The entries below should be output exactly as written.
──────── Record set ────────
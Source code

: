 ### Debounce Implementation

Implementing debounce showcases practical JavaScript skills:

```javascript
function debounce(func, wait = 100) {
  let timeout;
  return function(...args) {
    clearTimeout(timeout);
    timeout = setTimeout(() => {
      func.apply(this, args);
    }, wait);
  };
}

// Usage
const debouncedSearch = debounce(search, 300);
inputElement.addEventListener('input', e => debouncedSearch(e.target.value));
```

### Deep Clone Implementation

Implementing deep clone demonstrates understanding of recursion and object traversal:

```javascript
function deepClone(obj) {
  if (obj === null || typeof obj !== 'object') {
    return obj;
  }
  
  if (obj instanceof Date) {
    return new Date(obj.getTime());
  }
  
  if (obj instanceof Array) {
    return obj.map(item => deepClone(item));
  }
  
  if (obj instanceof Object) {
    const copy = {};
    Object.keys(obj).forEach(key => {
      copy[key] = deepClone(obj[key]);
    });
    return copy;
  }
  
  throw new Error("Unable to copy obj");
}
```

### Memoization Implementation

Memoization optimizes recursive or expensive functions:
────────
Answer section |
Source code

: ### Debounce Implementation

Implementing debounce showcases practical JavaScript skills:

```javascript
function debounce(func, wait = 100) {
  let timeout;
  return function(...args) {
    clearTimeout(timeout);
    timeout = setTimeout(() => {
      func.apply(this, args);
    }, wait);
  };
}

// Usage
const debouncedSearch = debounce(search, 300);
inputElement.addEventListener('input', e => debouncedSearch(e.target.value));
```

### Deep Clone Implementation

Implementing deep clone demonstrates understanding of recursion and object traversal:

```javascript
function deepClone(obj) {
  if (obj === null || typeof obj !== 'object') {
    return obj;
  }
  
  if (obj instanceof Date) {
    return new Date(obj.getTime());
  }
  
  if (obj instanceof Array) {
    return obj.map(item => deepClone(item));
  }
  
  if (obj instanceof Object) {
    const copy = {};
    Object.keys(obj).forEach(key => {
      copy[key] = deepClone(obj[key]);
    });
    return copy;
  }
  
  throw new Error("Unable to copy obj");
}
```

### Memoization Implementation

Memoization optimizes recursive or expensive functions:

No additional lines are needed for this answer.